Несахарная женщина

Лилия 1
Любовь – это игра, а в игре можно жульничать. Именно этими словами закончилась книга, что читала я в последнее время в метро. Да-да, сидеть и глупо ждать, когда к тебе пойдут стихи, и я судорожно брошусь их записывать в телефон, мне давно надоело. Сейчас я читаю всякий «мусор», чтобы занять в голове место, и чтобы непрошеным мыслям некуда было приходить. Когда-то мне и, правда, казалось я – в игре, потому что люблю, потому что меня любят. Мне было действительно нужно – ощущать любовь. Но та игра завершилась водевилем, благо конец случился без мелодрамы, все остались живы и здоровы, я так вообще поправилась, и худеть уже не буду, мужу этот вес уж очень понравился, да, и мне все мои бесчисленные диеты надоели.

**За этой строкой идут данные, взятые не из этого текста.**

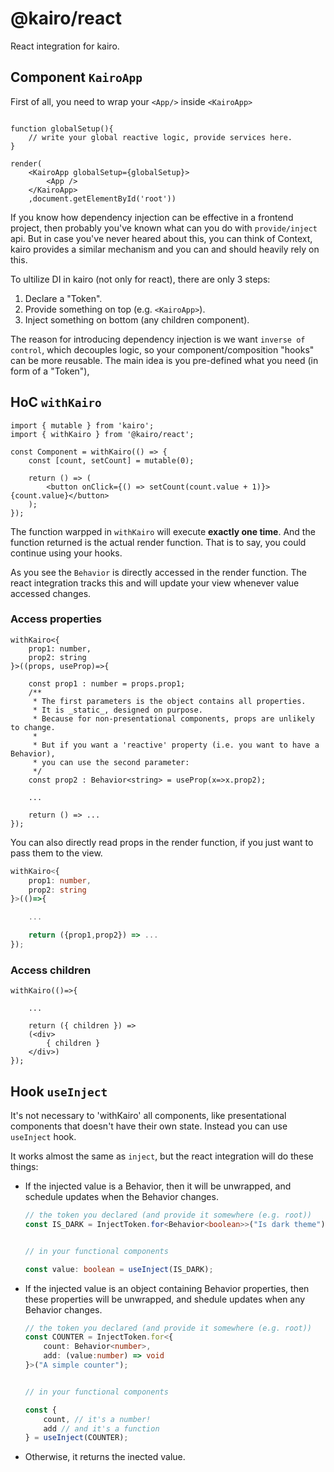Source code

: # @kairo/react

React integration for kairo.

## Component `KairoApp`

First of all, you need to wrap your `<App/>` inside `<KairoApp>`

```tsx

function globalSetup(){
    // write your global reactive logic, provide services here.
}

render(
    <KairoApp globalSetup={globalSetup}>
        <App />
    </KairoApp>
    ,document.getElementById('root'))
```

If you know how dependency injection can be effective in a frontend project, then probably you've known what can you do with `provide/inject` api. But in case you've never heared about this, you can think of Context, kairo provides a similar mechanism and you can and should heavily rely on this.

To ultilize DI in kairo (not only for react), there are only 3 steps:

1. Declare a "Token".
2. Provide something on top (e.g. `<KairoApp>`).
3. Inject something on bottom (any children component).

The reason for introducing dependency injection is we want `inverse of control`, which decouples logic, so your component/composition "hooks" can be more reusable. The main idea is you pre-defined what you need (in form of a "Token"), 

## HoC `withKairo`

```tsx
import { mutable } from 'kairo';
import { withKairo } from '@kairo/react';

const Component = withKairo(() => {
    const [count, setCount] = mutable(0);

    return () => (
        <button onClick={() => setCount(count.value + 1)}>{count.value}</button>
    );
});
```

The function warpped in `withKairo` will execute **exactly one time**. And the function returned is the actual render function. That is to say, you could continue using your hooks.

As you see the `Behavior` is directly accessed in the render function. The react integration tracks this and will update your view whenever value accessed changes.

### Access properties

```tsx
withKairo<{
    prop1: number,
    prop2: string
}>((props, useProp)=>{

    const prop1 : number = props.prop1;
    /**
     * The first parameters is the object contains all properties.
     * It is _static_, designed on purpose.
     * Because for non-presentational components, props are unlikely to change.
     * 
     * But if you want a 'reactive' property (i.e. you want to have a Behavior),
     * you can use the second parameter: 
     */
    const prop2 : Behavior<string> = useProp(x=>x.prop2); 

    ...

    return () => ...
});
```

You can also directly read props in the render function, if you just want to pass them to the view.

```ts
withKairo<{
    prop1: number,
    prop2: string
}>(()=>{

    ...

    return ({prop1,prop2}) => ...
});
```

### Access children

```tsx
withKairo(()=>{

    ...

    return ({ children }) =>
    (<div>
        { children }
    </div>)
});
```

<!-- ## Why dependency injection? -->

## Hook `useInject`

It's not necessary to 'withKairo' all components, like presentational components that doesn't have their own state. Instead you can use `useInject` hook.

It works almost the same as `inject`, but the react integration will do these things:

* If the injected value is a Behavior, then it will be unwrapped, and schedule updates when the Behavior changes.
    ```ts
    // the token you declared (and provide it somewhere (e.g. root))
    const IS_DARK = InjectToken.for<Behavior<boolean>>("Is dark theme");
    

    // in your functional components

    const value: boolean = useInject(IS_DARK);
    ```
* If the injected value is an object containing Behavior properties, then these properties will be unwrapped, and shedule updates when any Behavior changes.
    ```ts
    // the token you declared (and provide it somewhere (e.g. root))
    const COUNTER = InjectToken.for<{
        count: Behavior<number>,
        add: (value:number) => void
    }>("A simple counter");

    
    // in your functional components

    const {
        count, // it's a number!
        add // and it's a function
    } = useInject(COUNTER);
    ```
* Otherwise, it returns the inected value.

Итак, любви не было, игры значит, - тоже. Но, меня и без игры обвели, обжулили, потому что поверила, уговорила себя, что вижу действительно любовь. А сейчас досада от этого такая, будто крапивой жжет мою душу. Но крапива телу полезна, значит, и это время когда-нибудь я тоже исчислю полезным для себя. Слушай, но вообще-то, я никак не могу понять, о какой любви ты продолжаешь твердить? Ты забыл: нет любви – нет игры…

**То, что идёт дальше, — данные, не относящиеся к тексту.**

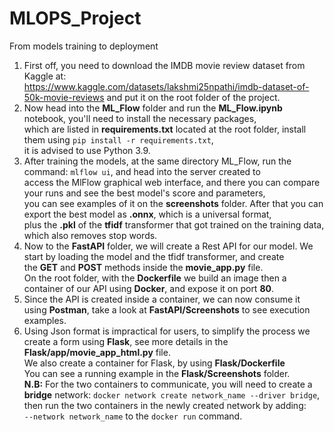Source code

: # MLOPS_Project
From models training to deployment<br>
1. First off, you need to download the IMDB movie review dataset from Kaggle at:<br>
https://www.kaggle.com/datasets/lakshmi25npathi/imdb-dataset-of-50k-movie-reviews
and put it on the root folder of the project.<br>
1. Now head into the **ML_Flow** folder and run the **ML_Flow.ipynb** notebook, you'll need to install the necessary packages,<br>
which are listed in **requirements.txt** located at the root folder, install them using ```pip install -r requirements.txt```,<br>
it is advised to use Python 3.9.<br>
1. After training the models, at the same directory ML_Flow, run the command: ```mlflow ui```, and head into the server created to<br>
access the MlFlow graphical web interface, and there you can compare your runs and see the best model's score and parameters,<br>
you can see examples of it on the **screenshots** folder. After that you can export the best model as **.onnx**, which is a universal format,<br>
plus the **.pkl** of the **tfidf** transformer that got trained on the training data, which also removes stop words.<br>
1. Now to the **FastAPI** folder, we will create a Rest API for our model. We start by loading the model and the tfidf transformer, and create<br>
the **GET** and **POST** methods inside the **movie_app.py** file.<br>
On the root folder, with the **Dockerfile** we build an image then a container of our API using **Docker**, and expose it on port **80**.<br>
1. Since the API is created inside a container, we can now consume it using **Postman**, take a look at **FastAPI/Screenshots** to see execution examples.<br>
1. Using Json format is impractical for users, to simplify the process we create a form using **Flask**, see more details in the **Flask/app/movie_app_html.py** file.<br>
We also create a container for Flask, by using **Flask/Dockerfile**<br>
You can see a running example in the **Flask/Screenshots** folder.<br>
**N.B:** For the two containers to communicate, you will need to create a **bridge** network: ```docker network create network_name --driver bridge```, then run the two containers in the newly created network by adding:<br>```--network network_name``` to the ```docker run``` command.<br>


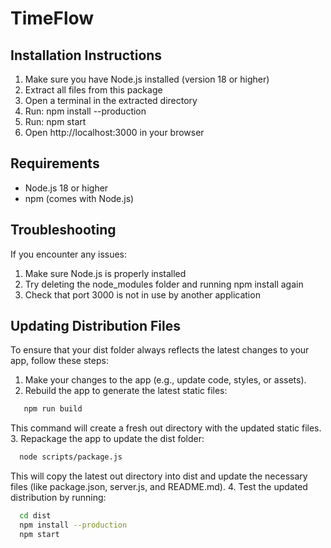 # TimeFlow

## Installation Instructions

1. Make sure you have Node.js installed (version 18 or higher)
2. Extract all files from this package
3. Open a terminal in the extracted directory
4. Run: npm install --production
5. Run: npm start
6. Open http://localhost:3000 in your browser

## Requirements
- Node.js 18 or higher
- npm (comes with Node.js)

## Troubleshooting
If you encounter any issues:
1. Make sure Node.js is properly installed
2. Try deleting the node_modules folder and running npm install again
3. Check that port 3000 is not in use by another application

## Updating Distribution Files
To ensure that your dist folder always reflects the latest changes to your app, follow these steps:
1. Make your changes to the app (e.g., update code, styles, or assets).
2. Rebuild the app to generate the latest static files:
```bash
   npm run build
```
This command will create a fresh out directory with the updated static files.
3. Repackage the app to update the dist folder:
```bash
  node scripts/package.js
```
This will copy the latest out directory into dist and update the necessary files (like package.json, server.js, and README.md).
4. Test the updated distribution by running:
```bash
  cd dist
  npm install --production
  npm start
```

Помню диалог двух мужичков, один другому совершенно не смущаясь, ушей сторонней женщины, степенно и не снижая при этом голоса, проговорил какую-то фразу о том, что нужно делать, чтобы поддерживать потенцию в норме. И может быть, это и пропустилось бы мной незамеченным, все, списав в очередной раз на вульгарность и невоспитанность первого, если бы второй не отреагировал понимающим и поддерживающим «кряканьем». А потом еще принялся мне расписывать, что в этом разговоре нет ничего страшного. Этого я уже пропустить не могла, я буквально затряслась в сдерживаемом хохоте. Эмоции настолько овладели мной, я настолько была будто опрокинута людской глупостью, что даже сил вырваться в другое пространство у меня не было. Я, отвернувшись от этих двух бедолаг, в немом хохоте смотрела в темноту окна. Темнота – за окном, темнота – в голове одного, темнота – в душе другого, кругом темнота.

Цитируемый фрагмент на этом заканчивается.